Saved data entries:
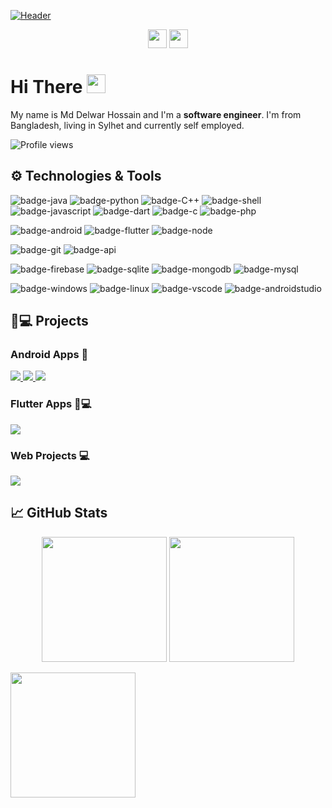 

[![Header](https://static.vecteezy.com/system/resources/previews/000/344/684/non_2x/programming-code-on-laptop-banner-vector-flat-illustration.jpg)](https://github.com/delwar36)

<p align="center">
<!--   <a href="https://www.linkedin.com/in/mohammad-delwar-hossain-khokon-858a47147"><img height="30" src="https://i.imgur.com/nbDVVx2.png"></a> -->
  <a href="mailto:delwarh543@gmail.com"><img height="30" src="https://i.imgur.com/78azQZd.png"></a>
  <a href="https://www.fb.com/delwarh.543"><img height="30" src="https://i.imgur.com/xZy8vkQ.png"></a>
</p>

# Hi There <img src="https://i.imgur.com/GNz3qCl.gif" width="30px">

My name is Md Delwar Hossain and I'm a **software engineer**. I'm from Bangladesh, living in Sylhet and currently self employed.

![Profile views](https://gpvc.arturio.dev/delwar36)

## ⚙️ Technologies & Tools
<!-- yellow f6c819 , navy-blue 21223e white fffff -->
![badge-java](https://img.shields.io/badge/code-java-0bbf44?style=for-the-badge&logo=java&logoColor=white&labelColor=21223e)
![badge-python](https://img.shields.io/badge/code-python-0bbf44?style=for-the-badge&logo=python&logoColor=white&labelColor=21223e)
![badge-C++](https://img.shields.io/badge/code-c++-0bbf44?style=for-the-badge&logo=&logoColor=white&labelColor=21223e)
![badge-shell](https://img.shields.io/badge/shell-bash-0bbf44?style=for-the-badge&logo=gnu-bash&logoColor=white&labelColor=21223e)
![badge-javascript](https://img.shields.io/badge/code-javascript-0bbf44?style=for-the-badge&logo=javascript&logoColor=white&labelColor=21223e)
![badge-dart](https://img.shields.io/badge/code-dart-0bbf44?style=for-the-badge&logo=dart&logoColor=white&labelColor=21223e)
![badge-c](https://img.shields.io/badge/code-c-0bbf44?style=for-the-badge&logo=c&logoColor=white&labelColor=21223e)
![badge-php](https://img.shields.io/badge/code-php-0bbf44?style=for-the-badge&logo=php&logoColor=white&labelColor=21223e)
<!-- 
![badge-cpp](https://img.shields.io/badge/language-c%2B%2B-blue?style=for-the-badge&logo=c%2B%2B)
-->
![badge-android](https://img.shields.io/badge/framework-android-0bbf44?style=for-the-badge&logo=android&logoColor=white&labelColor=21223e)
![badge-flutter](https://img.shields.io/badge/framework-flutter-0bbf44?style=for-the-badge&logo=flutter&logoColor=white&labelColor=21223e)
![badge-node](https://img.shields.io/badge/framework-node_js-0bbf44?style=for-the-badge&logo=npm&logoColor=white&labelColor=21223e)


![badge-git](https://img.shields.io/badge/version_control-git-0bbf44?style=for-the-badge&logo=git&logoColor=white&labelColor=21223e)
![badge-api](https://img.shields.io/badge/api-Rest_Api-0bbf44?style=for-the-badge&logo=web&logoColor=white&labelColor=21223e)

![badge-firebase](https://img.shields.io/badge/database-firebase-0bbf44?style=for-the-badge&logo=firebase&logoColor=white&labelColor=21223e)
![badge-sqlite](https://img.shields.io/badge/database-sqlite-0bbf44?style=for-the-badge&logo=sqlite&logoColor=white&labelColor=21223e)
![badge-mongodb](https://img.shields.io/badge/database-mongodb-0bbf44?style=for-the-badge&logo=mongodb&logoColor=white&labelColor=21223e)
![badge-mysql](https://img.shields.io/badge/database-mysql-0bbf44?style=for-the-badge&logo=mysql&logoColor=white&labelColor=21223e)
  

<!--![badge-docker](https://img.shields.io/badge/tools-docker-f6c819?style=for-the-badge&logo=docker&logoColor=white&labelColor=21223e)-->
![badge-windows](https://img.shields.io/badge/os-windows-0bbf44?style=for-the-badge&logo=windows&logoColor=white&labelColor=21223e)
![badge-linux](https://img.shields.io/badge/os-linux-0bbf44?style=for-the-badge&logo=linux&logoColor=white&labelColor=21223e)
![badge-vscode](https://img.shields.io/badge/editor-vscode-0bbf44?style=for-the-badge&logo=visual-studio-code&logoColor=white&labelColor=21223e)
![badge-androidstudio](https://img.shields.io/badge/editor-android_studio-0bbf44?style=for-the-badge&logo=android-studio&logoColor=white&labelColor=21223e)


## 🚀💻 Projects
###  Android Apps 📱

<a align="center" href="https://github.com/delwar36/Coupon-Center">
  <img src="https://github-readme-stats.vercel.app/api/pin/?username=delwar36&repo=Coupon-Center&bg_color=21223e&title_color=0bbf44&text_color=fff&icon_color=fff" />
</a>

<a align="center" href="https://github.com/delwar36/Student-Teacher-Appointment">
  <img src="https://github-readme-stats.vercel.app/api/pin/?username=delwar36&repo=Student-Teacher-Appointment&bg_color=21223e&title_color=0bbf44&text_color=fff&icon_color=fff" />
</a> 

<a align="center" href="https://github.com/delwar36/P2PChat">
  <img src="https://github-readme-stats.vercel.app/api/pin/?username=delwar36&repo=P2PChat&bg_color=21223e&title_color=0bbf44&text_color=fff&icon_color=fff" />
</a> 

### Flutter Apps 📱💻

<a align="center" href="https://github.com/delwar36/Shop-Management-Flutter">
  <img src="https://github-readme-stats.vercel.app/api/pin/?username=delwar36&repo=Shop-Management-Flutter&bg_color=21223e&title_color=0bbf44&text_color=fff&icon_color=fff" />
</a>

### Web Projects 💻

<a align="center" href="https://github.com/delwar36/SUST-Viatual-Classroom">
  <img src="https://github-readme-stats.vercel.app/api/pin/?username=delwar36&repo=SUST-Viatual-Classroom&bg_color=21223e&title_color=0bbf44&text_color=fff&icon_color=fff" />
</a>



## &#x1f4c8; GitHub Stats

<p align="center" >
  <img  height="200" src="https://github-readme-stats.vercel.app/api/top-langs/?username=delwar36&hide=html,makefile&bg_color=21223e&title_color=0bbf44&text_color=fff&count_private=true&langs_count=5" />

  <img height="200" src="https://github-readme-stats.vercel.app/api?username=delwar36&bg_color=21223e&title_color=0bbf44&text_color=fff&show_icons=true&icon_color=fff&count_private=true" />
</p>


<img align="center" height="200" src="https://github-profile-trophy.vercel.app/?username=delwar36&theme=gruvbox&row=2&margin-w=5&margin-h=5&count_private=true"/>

==

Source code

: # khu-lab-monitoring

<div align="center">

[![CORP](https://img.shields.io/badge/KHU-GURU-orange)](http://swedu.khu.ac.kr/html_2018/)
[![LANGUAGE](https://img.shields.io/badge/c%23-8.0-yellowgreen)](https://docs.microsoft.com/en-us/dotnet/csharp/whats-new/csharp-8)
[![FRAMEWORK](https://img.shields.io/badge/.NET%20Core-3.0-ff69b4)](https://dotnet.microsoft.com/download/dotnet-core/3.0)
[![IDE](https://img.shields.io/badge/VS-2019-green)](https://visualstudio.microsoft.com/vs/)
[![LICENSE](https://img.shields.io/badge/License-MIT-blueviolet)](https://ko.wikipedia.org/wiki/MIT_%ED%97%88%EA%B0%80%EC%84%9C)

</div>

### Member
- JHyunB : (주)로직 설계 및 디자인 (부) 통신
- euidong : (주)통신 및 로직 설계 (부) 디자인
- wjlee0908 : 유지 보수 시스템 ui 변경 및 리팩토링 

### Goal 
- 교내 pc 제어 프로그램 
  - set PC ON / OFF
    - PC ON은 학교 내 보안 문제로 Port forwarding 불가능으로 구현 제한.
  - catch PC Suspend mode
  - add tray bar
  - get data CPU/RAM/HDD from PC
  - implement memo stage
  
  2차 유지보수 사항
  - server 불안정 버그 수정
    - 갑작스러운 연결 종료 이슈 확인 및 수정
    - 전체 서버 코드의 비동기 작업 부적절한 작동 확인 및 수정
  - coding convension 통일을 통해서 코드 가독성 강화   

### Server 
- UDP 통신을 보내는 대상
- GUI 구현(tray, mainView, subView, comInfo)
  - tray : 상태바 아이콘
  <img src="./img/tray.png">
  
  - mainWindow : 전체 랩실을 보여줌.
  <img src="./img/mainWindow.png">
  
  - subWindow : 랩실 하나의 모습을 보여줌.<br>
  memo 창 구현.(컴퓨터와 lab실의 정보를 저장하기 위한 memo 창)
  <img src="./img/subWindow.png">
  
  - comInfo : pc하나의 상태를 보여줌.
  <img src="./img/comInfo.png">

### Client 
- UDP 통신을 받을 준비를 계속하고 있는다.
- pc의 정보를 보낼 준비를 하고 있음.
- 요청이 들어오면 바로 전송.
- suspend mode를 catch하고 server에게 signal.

**WORK TO BE COMPLETED**
Counting only lines that hold "from", state how many appear in the records, and give nothing but the number.

**TASK SOLUTION**
2